- **What is being asked**
Give every line from the entries that contains "graphicspath".

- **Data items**

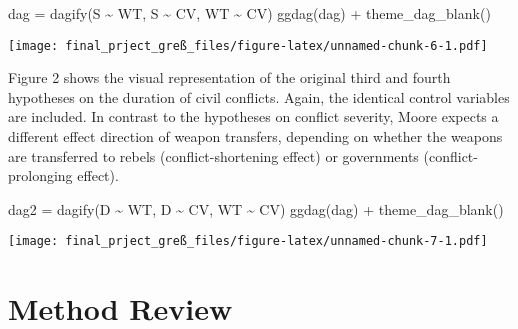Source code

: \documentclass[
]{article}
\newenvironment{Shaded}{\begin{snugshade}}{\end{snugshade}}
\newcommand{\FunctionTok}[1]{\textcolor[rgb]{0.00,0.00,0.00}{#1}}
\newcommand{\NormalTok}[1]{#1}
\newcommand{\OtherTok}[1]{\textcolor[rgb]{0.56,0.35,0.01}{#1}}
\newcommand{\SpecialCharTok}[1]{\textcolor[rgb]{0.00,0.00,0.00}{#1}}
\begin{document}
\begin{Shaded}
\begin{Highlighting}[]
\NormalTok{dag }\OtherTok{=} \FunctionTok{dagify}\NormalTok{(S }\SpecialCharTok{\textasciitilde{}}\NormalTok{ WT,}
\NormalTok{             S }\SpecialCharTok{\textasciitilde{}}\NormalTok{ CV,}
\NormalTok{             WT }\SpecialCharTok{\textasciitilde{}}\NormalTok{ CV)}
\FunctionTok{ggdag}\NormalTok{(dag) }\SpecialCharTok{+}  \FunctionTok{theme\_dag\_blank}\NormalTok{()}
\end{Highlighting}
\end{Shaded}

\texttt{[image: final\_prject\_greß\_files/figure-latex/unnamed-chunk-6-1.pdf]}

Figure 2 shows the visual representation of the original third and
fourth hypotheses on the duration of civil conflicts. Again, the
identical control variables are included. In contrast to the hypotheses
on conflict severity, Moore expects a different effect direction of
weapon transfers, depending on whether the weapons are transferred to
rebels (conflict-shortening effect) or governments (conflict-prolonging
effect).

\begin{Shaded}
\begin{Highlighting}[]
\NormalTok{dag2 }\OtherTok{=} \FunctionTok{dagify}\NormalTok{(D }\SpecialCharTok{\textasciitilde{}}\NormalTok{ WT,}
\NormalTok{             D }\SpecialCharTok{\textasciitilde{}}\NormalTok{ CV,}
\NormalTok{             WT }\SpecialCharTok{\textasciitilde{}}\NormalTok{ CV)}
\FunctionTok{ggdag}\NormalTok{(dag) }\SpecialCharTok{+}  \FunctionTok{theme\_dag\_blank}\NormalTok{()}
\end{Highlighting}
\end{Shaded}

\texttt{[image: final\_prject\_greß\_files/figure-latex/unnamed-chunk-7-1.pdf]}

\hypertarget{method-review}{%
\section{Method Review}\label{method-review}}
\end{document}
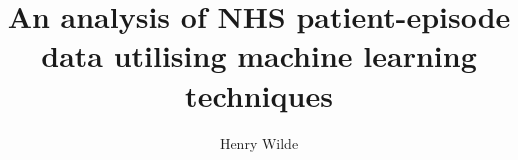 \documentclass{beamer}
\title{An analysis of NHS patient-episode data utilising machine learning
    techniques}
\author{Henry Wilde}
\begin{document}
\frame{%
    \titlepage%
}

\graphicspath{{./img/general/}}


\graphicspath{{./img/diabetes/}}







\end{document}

- **Response**
\graphicspath{{./img/general/}}
\graphicspath{{./img/diabetes/}}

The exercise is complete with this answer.